*** Dataset extract ***

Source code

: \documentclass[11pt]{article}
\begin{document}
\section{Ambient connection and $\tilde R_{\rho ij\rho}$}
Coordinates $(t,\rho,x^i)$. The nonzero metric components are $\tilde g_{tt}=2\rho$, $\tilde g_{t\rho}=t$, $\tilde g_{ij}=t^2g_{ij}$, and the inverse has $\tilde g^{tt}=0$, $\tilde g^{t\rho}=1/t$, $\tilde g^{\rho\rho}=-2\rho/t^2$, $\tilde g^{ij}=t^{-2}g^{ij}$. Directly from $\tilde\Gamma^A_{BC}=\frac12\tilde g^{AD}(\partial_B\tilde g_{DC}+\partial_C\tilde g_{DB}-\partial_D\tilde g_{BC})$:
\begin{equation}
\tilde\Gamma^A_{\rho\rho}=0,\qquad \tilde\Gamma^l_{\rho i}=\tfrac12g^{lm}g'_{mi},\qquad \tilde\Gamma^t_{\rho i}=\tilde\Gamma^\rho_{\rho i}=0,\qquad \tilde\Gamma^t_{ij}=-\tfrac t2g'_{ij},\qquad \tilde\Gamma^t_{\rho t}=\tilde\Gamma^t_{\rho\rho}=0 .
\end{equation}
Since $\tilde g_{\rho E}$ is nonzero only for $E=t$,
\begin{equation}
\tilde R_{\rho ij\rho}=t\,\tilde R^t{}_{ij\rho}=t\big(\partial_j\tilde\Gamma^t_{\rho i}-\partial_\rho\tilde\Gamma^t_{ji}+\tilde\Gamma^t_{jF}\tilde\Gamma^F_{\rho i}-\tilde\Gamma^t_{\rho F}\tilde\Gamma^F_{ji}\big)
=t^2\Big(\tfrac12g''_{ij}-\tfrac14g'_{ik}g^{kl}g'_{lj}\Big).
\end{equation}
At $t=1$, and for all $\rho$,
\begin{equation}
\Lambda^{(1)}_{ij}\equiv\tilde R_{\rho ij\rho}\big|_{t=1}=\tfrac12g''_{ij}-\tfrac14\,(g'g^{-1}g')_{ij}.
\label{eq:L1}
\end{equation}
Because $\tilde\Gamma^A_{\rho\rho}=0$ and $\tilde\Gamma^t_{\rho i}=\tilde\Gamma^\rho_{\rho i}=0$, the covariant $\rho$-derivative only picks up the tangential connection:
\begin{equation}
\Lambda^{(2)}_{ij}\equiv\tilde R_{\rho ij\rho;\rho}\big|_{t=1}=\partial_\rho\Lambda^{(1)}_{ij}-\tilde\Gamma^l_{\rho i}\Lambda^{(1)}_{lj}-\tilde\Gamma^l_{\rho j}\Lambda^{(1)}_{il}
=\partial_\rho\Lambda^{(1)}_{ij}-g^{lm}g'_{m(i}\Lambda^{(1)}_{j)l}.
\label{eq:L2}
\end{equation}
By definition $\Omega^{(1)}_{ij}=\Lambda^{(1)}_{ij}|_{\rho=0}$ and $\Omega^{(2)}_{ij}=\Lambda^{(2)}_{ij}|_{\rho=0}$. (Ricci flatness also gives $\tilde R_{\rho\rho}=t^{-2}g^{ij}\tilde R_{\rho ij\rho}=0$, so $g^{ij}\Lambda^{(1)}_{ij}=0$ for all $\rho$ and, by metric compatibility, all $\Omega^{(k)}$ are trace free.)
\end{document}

***

**Directions for this task**
The answer must be all the lines above that hold the word "only".

**Response below**
Since $\tilde g_{\rho E}$ is nonzero only for $E=t$,
Because $\tilde\Gamma^A_{\rho\rho}=0$ and $\tilde\Gamma^t_{\rho i}=\tilde\Gamma^\rho_{\rho i}=0$, the covariant $\rho$-derivative only picks up the tangential connection:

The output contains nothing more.